Plain-text document sources:
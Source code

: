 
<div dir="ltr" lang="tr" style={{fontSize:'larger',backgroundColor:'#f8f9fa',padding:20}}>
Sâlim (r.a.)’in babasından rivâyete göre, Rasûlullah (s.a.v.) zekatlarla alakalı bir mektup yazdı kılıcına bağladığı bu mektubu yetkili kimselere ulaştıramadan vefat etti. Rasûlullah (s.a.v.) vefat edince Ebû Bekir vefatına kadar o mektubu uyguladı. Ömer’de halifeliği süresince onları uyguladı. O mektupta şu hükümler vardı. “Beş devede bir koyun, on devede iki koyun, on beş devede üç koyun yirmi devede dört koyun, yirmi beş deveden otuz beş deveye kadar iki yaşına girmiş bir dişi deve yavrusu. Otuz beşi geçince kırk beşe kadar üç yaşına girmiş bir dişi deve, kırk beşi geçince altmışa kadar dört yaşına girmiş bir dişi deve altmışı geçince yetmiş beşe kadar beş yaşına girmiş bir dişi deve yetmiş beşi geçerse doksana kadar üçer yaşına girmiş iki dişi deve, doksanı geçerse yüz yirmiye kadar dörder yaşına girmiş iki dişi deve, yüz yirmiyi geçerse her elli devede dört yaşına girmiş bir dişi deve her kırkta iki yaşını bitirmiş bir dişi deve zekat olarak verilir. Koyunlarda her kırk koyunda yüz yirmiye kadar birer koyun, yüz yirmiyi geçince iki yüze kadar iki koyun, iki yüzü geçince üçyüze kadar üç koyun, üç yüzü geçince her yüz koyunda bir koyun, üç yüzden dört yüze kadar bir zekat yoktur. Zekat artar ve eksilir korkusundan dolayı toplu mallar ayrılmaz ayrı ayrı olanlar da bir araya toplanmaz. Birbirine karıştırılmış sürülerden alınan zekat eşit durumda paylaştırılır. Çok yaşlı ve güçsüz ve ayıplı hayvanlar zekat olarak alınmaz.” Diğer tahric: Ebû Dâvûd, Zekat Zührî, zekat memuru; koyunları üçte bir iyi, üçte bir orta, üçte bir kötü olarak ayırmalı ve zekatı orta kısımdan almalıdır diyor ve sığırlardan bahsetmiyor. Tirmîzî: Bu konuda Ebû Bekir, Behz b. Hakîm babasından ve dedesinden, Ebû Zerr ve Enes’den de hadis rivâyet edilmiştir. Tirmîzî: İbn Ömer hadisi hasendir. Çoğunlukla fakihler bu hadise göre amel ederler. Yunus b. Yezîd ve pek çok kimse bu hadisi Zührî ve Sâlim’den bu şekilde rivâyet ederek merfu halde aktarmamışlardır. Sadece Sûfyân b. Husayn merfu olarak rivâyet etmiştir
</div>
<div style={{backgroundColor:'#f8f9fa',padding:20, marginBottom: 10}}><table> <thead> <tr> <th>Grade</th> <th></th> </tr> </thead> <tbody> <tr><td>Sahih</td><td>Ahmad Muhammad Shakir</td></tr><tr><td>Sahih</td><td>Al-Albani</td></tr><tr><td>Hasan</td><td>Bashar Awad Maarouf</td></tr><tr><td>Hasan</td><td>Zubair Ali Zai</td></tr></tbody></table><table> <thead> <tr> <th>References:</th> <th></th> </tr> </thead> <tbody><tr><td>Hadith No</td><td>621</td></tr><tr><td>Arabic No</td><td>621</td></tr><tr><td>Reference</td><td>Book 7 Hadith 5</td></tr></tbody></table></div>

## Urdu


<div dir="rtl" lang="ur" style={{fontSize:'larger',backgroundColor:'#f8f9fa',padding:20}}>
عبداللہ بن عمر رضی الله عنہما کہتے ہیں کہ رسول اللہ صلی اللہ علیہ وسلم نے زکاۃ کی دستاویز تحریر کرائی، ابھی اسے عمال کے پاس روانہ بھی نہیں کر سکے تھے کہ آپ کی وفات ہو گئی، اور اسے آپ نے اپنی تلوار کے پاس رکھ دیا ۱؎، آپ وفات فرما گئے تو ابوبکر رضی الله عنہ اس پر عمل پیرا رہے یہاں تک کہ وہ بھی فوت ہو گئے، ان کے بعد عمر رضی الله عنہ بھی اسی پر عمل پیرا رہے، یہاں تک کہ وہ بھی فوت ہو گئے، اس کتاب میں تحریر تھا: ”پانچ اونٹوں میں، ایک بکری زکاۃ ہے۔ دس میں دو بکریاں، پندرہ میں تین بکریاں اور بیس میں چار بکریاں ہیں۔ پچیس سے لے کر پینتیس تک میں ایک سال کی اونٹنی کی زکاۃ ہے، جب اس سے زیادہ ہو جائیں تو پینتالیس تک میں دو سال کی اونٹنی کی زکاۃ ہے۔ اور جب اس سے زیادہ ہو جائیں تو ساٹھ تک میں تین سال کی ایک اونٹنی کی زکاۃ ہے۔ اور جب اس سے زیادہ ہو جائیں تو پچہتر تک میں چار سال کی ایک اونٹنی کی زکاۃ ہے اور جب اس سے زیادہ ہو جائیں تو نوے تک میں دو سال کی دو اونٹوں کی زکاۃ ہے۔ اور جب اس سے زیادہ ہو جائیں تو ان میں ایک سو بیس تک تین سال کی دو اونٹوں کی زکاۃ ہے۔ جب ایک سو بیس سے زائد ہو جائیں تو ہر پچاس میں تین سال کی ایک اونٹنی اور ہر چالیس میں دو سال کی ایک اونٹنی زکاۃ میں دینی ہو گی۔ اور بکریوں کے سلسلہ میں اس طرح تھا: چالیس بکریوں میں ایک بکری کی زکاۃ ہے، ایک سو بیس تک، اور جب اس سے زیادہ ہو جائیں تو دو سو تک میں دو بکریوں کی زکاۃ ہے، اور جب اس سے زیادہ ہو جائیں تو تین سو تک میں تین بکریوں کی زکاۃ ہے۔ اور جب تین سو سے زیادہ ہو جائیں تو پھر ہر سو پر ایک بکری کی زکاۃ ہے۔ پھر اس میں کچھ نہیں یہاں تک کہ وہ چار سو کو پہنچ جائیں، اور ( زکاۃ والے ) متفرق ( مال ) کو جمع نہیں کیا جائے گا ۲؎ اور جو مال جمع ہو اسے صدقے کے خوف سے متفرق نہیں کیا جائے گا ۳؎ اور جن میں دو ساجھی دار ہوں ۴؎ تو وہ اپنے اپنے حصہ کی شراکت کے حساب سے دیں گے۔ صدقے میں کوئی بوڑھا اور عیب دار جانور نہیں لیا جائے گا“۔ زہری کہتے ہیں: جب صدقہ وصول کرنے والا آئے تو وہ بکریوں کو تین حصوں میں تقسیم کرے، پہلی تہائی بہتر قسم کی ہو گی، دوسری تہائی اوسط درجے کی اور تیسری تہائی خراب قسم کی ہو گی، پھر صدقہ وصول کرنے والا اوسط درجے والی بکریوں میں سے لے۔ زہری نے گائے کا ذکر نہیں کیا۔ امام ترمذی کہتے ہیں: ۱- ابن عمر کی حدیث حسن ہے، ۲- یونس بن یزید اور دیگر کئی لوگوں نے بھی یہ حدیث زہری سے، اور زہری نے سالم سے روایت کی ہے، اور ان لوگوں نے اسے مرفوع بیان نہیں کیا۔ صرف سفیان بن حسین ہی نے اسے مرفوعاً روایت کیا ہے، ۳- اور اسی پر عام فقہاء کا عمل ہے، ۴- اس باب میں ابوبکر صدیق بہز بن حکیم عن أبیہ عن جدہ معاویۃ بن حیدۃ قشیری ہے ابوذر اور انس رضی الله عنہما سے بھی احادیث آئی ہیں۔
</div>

BRIEF: For the word "lang", show every line of the entries that holds it.

SOLUTION:
<div dir="ltr" lang="tr" style={{fontSize:'larger',backgroundColor:'#f8f9fa',padding:20}}>
<div dir="rtl" lang="ur" style={{fontSize:'larger',backgroundColor:'#f8f9fa',padding:20}}>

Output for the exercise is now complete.